[Stored data]

· · · ·

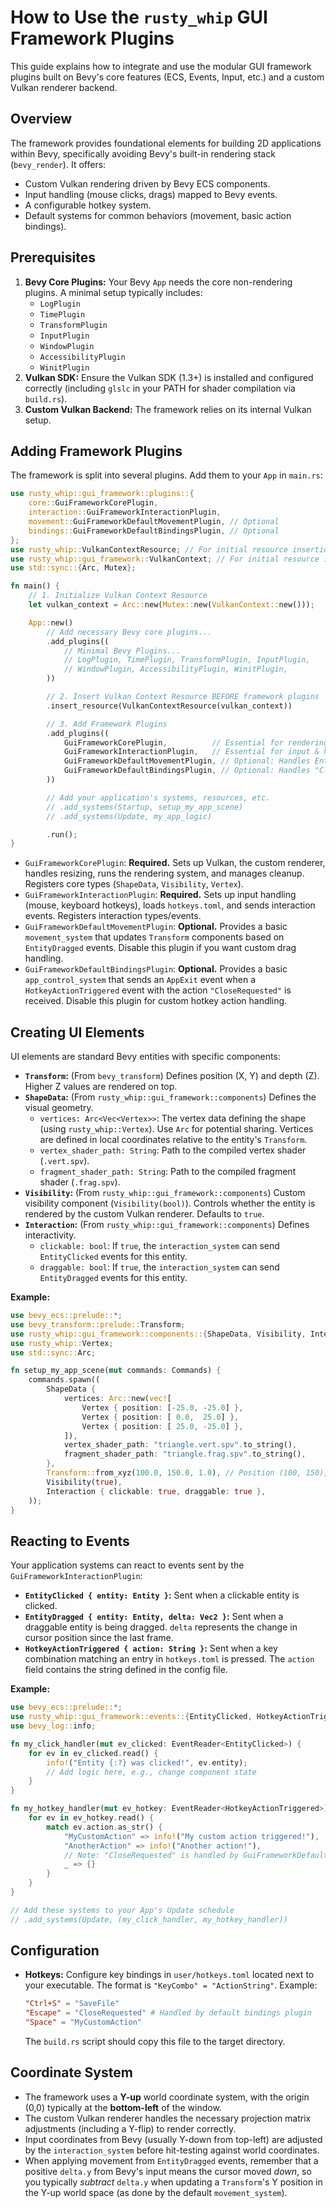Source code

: # How to Use the `rusty_whip` GUI Framework Plugins

This guide explains how to integrate and use the modular GUI framework plugins built on Bevy's core features (ECS, Events, Input, etc.) and a custom Vulkan renderer backend.

## Overview

The framework provides foundational elements for building 2D applications within Bevy, specifically avoiding Bevy's built-in rendering stack (`bevy_render`). It offers:

*   Custom Vulkan rendering driven by Bevy ECS components.
*   Input handling (mouse clicks, drags) mapped to Bevy events.
*   A configurable hotkey system.
*   Default systems for common behaviors (movement, basic action bindings).

## Prerequisites

1.  **Bevy Core Plugins:** Your Bevy `App` needs the core non-rendering plugins. A minimal setup typically includes:
    *   `LogPlugin`
    *   `TimePlugin`
    *   `TransformPlugin`
    *   `InputPlugin`
    *   `WindowPlugin`
    *   `AccessibilityPlugin`
    *   `WinitPlugin`
2.  **Vulkan SDK:** Ensure the Vulkan SDK (1.3+) is installed and configured correctly (including `glslc` in your PATH for shader compilation via `build.rs`).
3.  **Custom Vulkan Backend:** The framework relies on its internal Vulkan setup.

## Adding Framework Plugins

The framework is split into several plugins. Add them to your `App` in `main.rs`:

```rust
use rusty_whip::gui_framework::plugins::{
    core::GuiFrameworkCorePlugin,
    interaction::GuiFrameworkInteractionPlugin,
    movement::GuiFrameworkDefaultMovementPlugin, // Optional
    bindings::GuiFrameworkDefaultBindingsPlugin, // Optional
};
use rusty_whip::VulkanContextResource; // For initial resource insertion
use rusty_whip::gui_framework::VulkanContext; // For initial resource insertion
use std::sync::{Arc, Mutex};

fn main() {
    // 1. Initialize Vulkan Context Resource
    let vulkan_context = Arc::new(Mutex::new(VulkanContext::new()));

    App::new()
        // Add necessary Bevy core plugins...
        .add_plugins((
            // Minimal Bevy Plugins...
            // LogPlugin, TimePlugin, TransformPlugin, InputPlugin,
            // WindowPlugin, AccessibilityPlugin, WinitPlugin,
        ))

        // 2. Insert Vulkan Context Resource BEFORE framework plugins
        .insert_resource(VulkanContextResource(vulkan_context))

        // 3. Add Framework Plugins
        .add_plugins((
            GuiFrameworkCorePlugin,          // Essential for rendering & core setup
            GuiFrameworkInteractionPlugin,   // Essential for input & hotkeys
            GuiFrameworkDefaultMovementPlugin, // Optional: Handles EntityDragged -> Transform
            GuiFrameworkDefaultBindingsPlugin, // Optional: Handles "CloseRequested" hotkey
        ))

        // Add your application's systems, resources, etc.
        // .add_systems(Startup, setup_my_app_scene)
        // .add_systems(Update, my_app_logic)

        .run();
}
```

*   `GuiFrameworkCorePlugin`: **Required.** Sets up Vulkan, the custom renderer, handles resizing, runs the rendering system, and manages cleanup. Registers core types (`ShapeData`, `Visibility`, `Vertex`).
*   `GuiFrameworkInteractionPlugin`: **Required.** Sets up input handling (mouse, keyboard hotkeys), loads `hotkeys.toml`, and sends interaction events. Registers interaction types/events.
*   `GuiFrameworkDefaultMovementPlugin`: **Optional.** Provides a basic `movement_system` that updates `Transform` components based on `EntityDragged` events. Disable this plugin if you want custom drag handling.
*   `GuiFrameworkDefaultBindingsPlugin`: **Optional.** Provides a basic `app_control_system` that sends an `AppExit` event when a `HotkeyActionTriggered` event with the action `"CloseRequested"` is received. Disable this plugin for custom hotkey action handling.

## Creating UI Elements

UI elements are standard Bevy entities with specific components:

*   **`Transform`:** (From `bevy_transform`) Defines position (X, Y) and depth (Z). Higher Z values are rendered on top.
*   **`ShapeData`:** (From `rusty_whip::gui_framework::components`) Defines the visual geometry.
    *   `vertices: Arc<Vec<Vertex>>`: The vertex data defining the shape (using `rusty_whip::Vertex`). Use `Arc` for potential sharing. Vertices are defined in local coordinates relative to the entity's `Transform`.
    *   `vertex_shader_path: String`: Path to the compiled vertex shader (`.vert.spv`).
    *   `fragment_shader_path: String`: Path to the compiled fragment shader (`.frag.spv`).
*   **`Visibility`:** (From `rusty_whip::gui_framework::components`) Custom visibility component (`Visibility(bool)`). Controls whether the entity is rendered by the custom Vulkan renderer. Defaults to `true`.
*   **`Interaction`:** (From `rusty_whip::gui_framework::components`) Defines interactivity.
    *   `clickable: bool`: If `true`, the `interaction_system` can send `EntityClicked` events for this entity.
    *   `draggable: bool`: If `true`, the `interaction_system` can send `EntityDragged` events for this entity.

**Example:**

```rust
use bevy_ecs::prelude::*;
use bevy_transform::prelude::Transform;
use rusty_whip::gui_framework::components::{ShapeData, Visibility, Interaction};
use rusty_whip::Vertex;
use std::sync::Arc;

fn setup_my_app_scene(mut commands: Commands) {
    commands.spawn((
        ShapeData {
            vertices: Arc::new(vec![
                Vertex { position: [-25.0, -25.0] },
                Vertex { position: [ 0.0,  25.0] },
                Vertex { position: [ 25.0, -25.0] },
            ]),
            vertex_shader_path: "triangle.vert.spv".to_string(),
            fragment_shader_path: "triangle.frag.spv".to_string(),
        },
        Transform::from_xyz(100.0, 150.0, 1.0), // Position (100, 150), Depth 1
        Visibility(true),
        Interaction { clickable: true, draggable: true },
    ));
}
```

## Reacting to Events

Your application systems can react to events sent by the `GuiFrameworkInteractionPlugin`:

*   **`EntityClicked { entity: Entity }`:** Sent when a clickable entity is clicked.
*   **`EntityDragged { entity: Entity, delta: Vec2 }`:** Sent when a draggable entity is being dragged. `delta` represents the change in cursor position since the last frame.
*   **`HotkeyActionTriggered { action: String }`:** Sent when a key combination matching an entry in `hotkeys.toml` is pressed. The `action` field contains the string defined in the config file.

**Example:**

```rust
use bevy_ecs::prelude::*;
use rusty_whip::gui_framework::events::{EntityClicked, HotkeyActionTriggered};
use bevy_log::info;

fn my_click_handler(mut ev_clicked: EventReader<EntityClicked>) {
    for ev in ev_clicked.read() {
        info!("Entity {:?} was clicked!", ev.entity);
        // Add logic here, e.g., change component state
    }
}

fn my_hotkey_handler(mut ev_hotkey: EventReader<HotkeyActionTriggered>) {
    for ev in ev_hotkey.read() {
        match ev.action.as_str() {
            "MyCustomAction" => info!("My custom action triggered!"),
            "AnotherAction" => info!("Another action!"),
            // Note: "CloseRequested" is handled by GuiFrameworkDefaultBindingsPlugin if enabled
            _ => {}
        }
    }
}

// Add these systems to your App's Update schedule
// .add_systems(Update, (my_click_handler, my_hotkey_handler))
```

## Configuration

*   **Hotkeys:** Configure key bindings in `user/hotkeys.toml` located next to your executable. The format is ` "KeyCombo" = "ActionString" `. Example:
    ```toml
    "Ctrl+S" = "SaveFile"
    "Escape" = "CloseRequested" # Handled by default bindings plugin
    "Space" = "MyCustomAction"
    ```
    The `build.rs` script should copy this file to the target directory.

## Coordinate System

*   The framework uses a **Y-up** world coordinate system, with the origin (0,0) typically at the **bottom-left** of the window.
*   The custom Vulkan renderer handles the necessary projection matrix adjustments (including a Y-flip) to render correctly.
*   Input coordinates from Bevy (usually Y-down from top-left) are adjusted by the `interaction_system` before hit-testing against world coordinates.
*   When applying movement from `EntityDragged` events, remember that a positive `delta.y` from Bevy's input means the cursor moved *down*, so you typically *subtract* `delta.y` when updating a `Transform`'s Y position in the Y-up world space (as done by the default `movement_system`).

· · · ·

_BRIEF_.
Take the records above and transcribe them exactly, dropping every picture.

_SOLUTION_.
Source code

: # How to Use the `rusty_whip` GUI Framework Plugins

This guide explains how to integrate and use the modular GUI framework plugins built on Bevy's core features (ECS, Events, Input, etc.) and a custom Vulkan renderer backend.

## Overview

The framework provides foundational elements for building 2D applications within Bevy, specifically avoiding Bevy's built-in rendering stack (`bevy_render`). It offers:

*   Custom Vulkan rendering driven by Bevy ECS components.
*   Input handling (mouse clicks, drags) mapped to Bevy events.
*   A configurable hotkey system.
*   Default systems for common behaviors (movement, basic action bindings).

## Prerequisites

1.  **Bevy Core Plugins:** Your Bevy `App` needs the core non-rendering plugins. A minimal setup typically includes:
    *   `LogPlugin`
    *   `TimePlugin`
    *   `TransformPlugin`
    *   `InputPlugin`
    *   `WindowPlugin`
    *   `AccessibilityPlugin`
    *   `WinitPlugin`
2.  **Vulkan SDK:** Ensure the Vulkan SDK (1.3+) is installed and configured correctly (including `glslc` in your PATH for shader compilation via `build.rs`).
3.  **Custom Vulkan Backend:** The framework relies on its internal Vulkan setup.

## Adding Framework Plugins

The framework is split into several plugins. Add them to your `App` in `main.rs`:

```rust
use rusty_whip::gui_framework::plugins::{
    core::GuiFrameworkCorePlugin,
    interaction::GuiFrameworkInteractionPlugin,
    movement::GuiFrameworkDefaultMovementPlugin, // Optional
    bindings::GuiFrameworkDefaultBindingsPlugin, // Optional
};
use rusty_whip::VulkanContextResource; // For initial resource insertion
use rusty_whip::gui_framework::VulkanContext; // For initial resource insertion
use std::sync::{Arc, Mutex};

fn main() {
    // 1. Initialize Vulkan Context Resource
    let vulkan_context = Arc::new(Mutex::new(VulkanContext::new()));

    App::new()
        // Add necessary Bevy core plugins...
        .add_plugins((
            // Minimal Bevy Plugins...
            // LogPlugin, TimePlugin, TransformPlugin, InputPlugin,
            // WindowPlugin, AccessibilityPlugin, WinitPlugin,
        ))

        // 2. Insert Vulkan Context Resource BEFORE framework plugins
        .insert_resource(VulkanContextResource(vulkan_context))

        // 3. Add Framework Plugins
        .add_plugins((
            GuiFrameworkCorePlugin,          // Essential for rendering & core setup
            GuiFrameworkInteractionPlugin,   // Essential for input & hotkeys
            GuiFrameworkDefaultMovementPlugin, // Optional: Handles EntityDragged -> Transform
            GuiFrameworkDefaultBindingsPlugin, // Optional: Handles "CloseRequested" hotkey
        ))

        // Add your application's systems, resources, etc.
        // .add_systems(Startup, setup_my_app_scene)
        // .add_systems(Update, my_app_logic)

        .run();
}
```

*   `GuiFrameworkCorePlugin`: **Required.** Sets up Vulkan, the custom renderer, handles resizing, runs the rendering system, and manages cleanup. Registers core types (`ShapeData`, `Visibility`, `Vertex`).
*   `GuiFrameworkInteractionPlugin`: **Required.** Sets up input handling (mouse, keyboard hotkeys), loads `hotkeys.toml`, and sends interaction events. Registers interaction types/events.
*   `GuiFrameworkDefaultMovementPlugin`: **Optional.** Provides a basic `movement_system` that updates `Transform` components based on `EntityDragged` events. Disable this plugin if you want custom drag handling.
*   `GuiFrameworkDefaultBindingsPlugin`: **Optional.** Provides a basic `app_control_system` that sends an `AppExit` event when a `HotkeyActionTriggered` event with the action `"CloseRequested"` is received. Disable this plugin for custom hotkey action handling.

## Creating UI Elements

UI elements are standard Bevy entities with specific components:

*   **`Transform`:** (From `bevy_transform`) Defines position (X, Y) and depth (Z). Higher Z values are rendered on top.
*   **`ShapeData`:** (From `rusty_whip::gui_framework::components`) Defines the visual geometry.
    *   `vertices: Arc<Vec<Vertex>>`: The vertex data defining the shape (using `rusty_whip::Vertex`). Use `Arc` for potential sharing. Vertices are defined in local coordinates relative to the entity's `Transform`.
    *   `vertex_shader_path: String`: Path to the compiled vertex shader (`.vert.spv`).
    *   `fragment_shader_path: String`: Path to the compiled fragment shader (`.frag.spv`).
*   **`Visibility`:** (From `rusty_whip::gui_framework::components`) Custom visibility component (`Visibility(bool)`). Controls whether the entity is rendered by the custom Vulkan renderer. Defaults to `true`.
*   **`Interaction`:** (From `rusty_whip::gui_framework::components`) Defines interactivity.
    *   `clickable: bool`: If `true`, the `interaction_system` can send `EntityClicked` events for this entity.
    *   `draggable: bool`: If `true`, the `interaction_system` can send `EntityDragged` events for this entity.

**Example:**

```rust
use bevy_ecs::prelude::*;
use bevy_transform::prelude::Transform;
use rusty_whip::gui_framework::components::{ShapeData, Visibility, Interaction};
use rusty_whip::Vertex;
use std::sync::Arc;

fn setup_my_app_scene(mut commands: Commands) {
    commands.spawn((
        ShapeData {
            vertices: Arc::new(vec![
                Vertex { position: [-25.0, -25.0] },
                Vertex { position: [ 0.0,  25.0] },
                Vertex { position: [ 25.0, -25.0] },
            ]),
            vertex_shader_path: "triangle.vert.spv".to_string(),
            fragment_shader_path: "triangle.frag.spv".to_string(),
        },
        Transform::from_xyz(100.0, 150.0, 1.0), // Position (100, 150), Depth 1
        Visibility(true),
        Interaction { clickable: true, draggable: true },
    ));
}
```

## Reacting to Events

Your application systems can react to events sent by the `GuiFrameworkInteractionPlugin`:

*   **`EntityClicked { entity: Entity }`:** Sent when a clickable entity is clicked.
*   **`EntityDragged { entity: Entity, delta: Vec2 }`:** Sent when a draggable entity is being dragged. `delta` represents the change in cursor position since the last frame.
*   **`HotkeyActionTriggered { action: String }`:** Sent when a key combination matching an entry in `hotkeys.toml` is pressed. The `action` field contains the string defined in the config file.

**Example:**

```rust
use bevy_ecs::prelude::*;
use rusty_whip::gui_framework::events::{EntityClicked, HotkeyActionTriggered};
use bevy_log::info;

fn my_click_handler(mut ev_clicked: EventReader<EntityClicked>) {
    for ev in ev_clicked.read() {
        info!("Entity {:?} was clicked!", ev.entity);
        // Add logic here, e.g., change component state
    }
}

fn my_hotkey_handler(mut ev_hotkey: EventReader<HotkeyActionTriggered>) {
    for ev in ev_hotkey.read() {
        match ev.action.as_str() {
            "MyCustomAction" => info!("My custom action triggered!"),
            "AnotherAction" => info!("Another action!"),
            // Note: "CloseRequested" is handled by GuiFrameworkDefaultBindingsPlugin if enabled
            _ => {}
        }
    }
}

// Add these systems to your App's Update schedule
// .add_systems(Update, (my_click_handler, my_hotkey_handler))
```

## Configuration

*   **Hotkeys:** Configure key bindings in `user/hotkeys.toml` located next to your executable. The format is ` "KeyCombo" = "ActionString" `. Example:
    ```toml
    "Ctrl+S" = "SaveFile"
    "Escape" = "CloseRequested" # Handled by default bindings plugin
    "Space" = "MyCustomAction"
    ```
    The `build.rs` script should copy this file to the target directory.

## Coordinate System

*   The framework uses a **Y-up** world coordinate system, with the origin (0,0) typically at the **bottom-left** of the window.
*   The custom Vulkan renderer handles the necessary projection matrix adjustments (including a Y-flip) to render correctly.
*   Input coordinates from Bevy (usually Y-down from top-left) are adjusted by the `interaction_system` before hit-testing against world coordinates.
*   When applying movement from `EntityDragged` events, remember that a positive `delta.y` from Bevy's input means the cursor moved *down*, so you typically *subtract* `delta.y` when updating a `Transform`'s Y position in the Y-up world space (as done by the default `movement_system`).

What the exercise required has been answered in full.